Recovery of Distributed Iterative Solvers for Linear Systems Using Non-Volatile RAM

TLDR
In-NVRAM ESR as discussed by the authors uses MPI One-Sided Communication (OSC) over RDMA implementation, which was optimized and applied for using NVRAM to store recovery data for iterative linear solvers.
Abstract
HPC systems are a critical resource for scientific research and advanced industries. The increased demand for computational power and memory ushers in the exascale era, in which supercomputers are designed to provide enormous computing power to meet these needs.

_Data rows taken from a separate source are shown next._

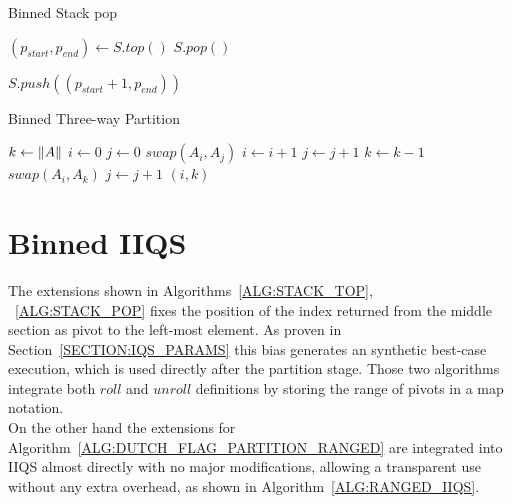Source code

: \begin{algorithm}
    \caption{Binned Stack pop}\label{ALG:STACK_POP}
    \begin{algorithmic}[1]
        \State $(p_{start}, p_{end}) \gets S.top()$
        \State $S.pop()$
    
            \State $S.push((p_{start}+1, p_{end}))$
        \EndIf
        \EndProcedure
\end{algorithmic}
\end{algorithm}

\begin{algorithm}
\caption{Binned Three-way Partition}\label{ALG:DUTCH_FLAG_PARTITION_RANGED}
\begin{algorithmic}[1]
    \State $k \gets \lVert A\rVert$
    \State $i \gets 0$
    \State $j \gets 0$
            \State $swap(A_i, A_j)$
            \State $i \gets i+1$
            \State $j \gets j+1$
            \State $k \gets k-1$
            \State $swap(A_i, A_k)$
        \Else
            \State $j \gets j+1$
        \EndIf
    \EndWhile
    \State \Return $(i,k)$
    \EndProcedure
\end{algorithmic}
\end{algorithm}

\section{Binned IIQS}
The extensions shown in Algorithms~\ref{ALG:STACK_TOP}, ~\ref{ALG:STACK_POP} fixes the position of the index returned from the middle section as pivot to the left-most element. As proven in Section~\ref{SECTION:IQS_PARAMS} this bias generates an synthetic best-case execution, which is used directly after the partition stage. Those two algorithms integrate both $roll$ and $unroll$ definitions by storing the range of pivots in a map notation.\\


On the other hand the extensions for Algorithm~\ref{ALG:DUTCH_FLAG_PARTITION_RANGED} are integrated into IIQS almost directly with no major modifications, allowing a transparent use without any extra overhead, as shown in Algorithm~\ref{ALG:RANGED_IIQS}.\\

These complex supercomputers consist of numerous compute nodes and are consequently expected to experience frequent faults and crashes.Mathematical solvers, in particular, iterative linear solvers are key building block in numerous large-scale scientific applications. Consequently, supporting the recovery of distributed solvers is necessary for scaling scientific applications to exascale platforms. Previous recovery methods for iterative solvers are based on Checkpoint-Restart (CR), which incurs high fault tolerance overhead, or intrinsic fault tolerance, which require extra computation time to converge after failures.Exact state reconstruction (ESR) was proposed as an alternative mechanism to alleviate the impact of frequent failures on long-term computations. ESR has been shown to provide exact reconstruction of the computation state while avoiding the need for costly checkpointing. However, ESR currently relies on volatile memory for fault tolerance, and must therefore maintain redundancies in the RAM of multiple nodes. This not only incurs high memory overhead but also prevents ESR from being fully resilient, that is, resilient against a full system crash.Recent supercomputer designs feature emerging non-volatile RAM (NVRAM) technology, for example, the exascale Aurora that is planned to consist of Intel Optane™ DCPMM. This paper investigates how NVRAM can be utilized to devise an enhanced ESR-based recovery mechanism that is more efficient and provides full resilience. Our mechanism, called in-NVRAM ESR, provides full resiliency while significantly reducing both the memory footprint and the time overhead in comparison with the original ESR design (in-RAM ESR). In-NVRAM ESR is based on a novel MPI One-Sided Communication (OSC) over RDMA implementation, which was optimized and applied for using NVRAM to store recovery data for iterative linear solvers. The source code used in this work, as well as the benchmarks and other relevant sources, are available at: https://github.com/Scientific-Computing-Lab-NRCN/In-NVRAM-ESR.git.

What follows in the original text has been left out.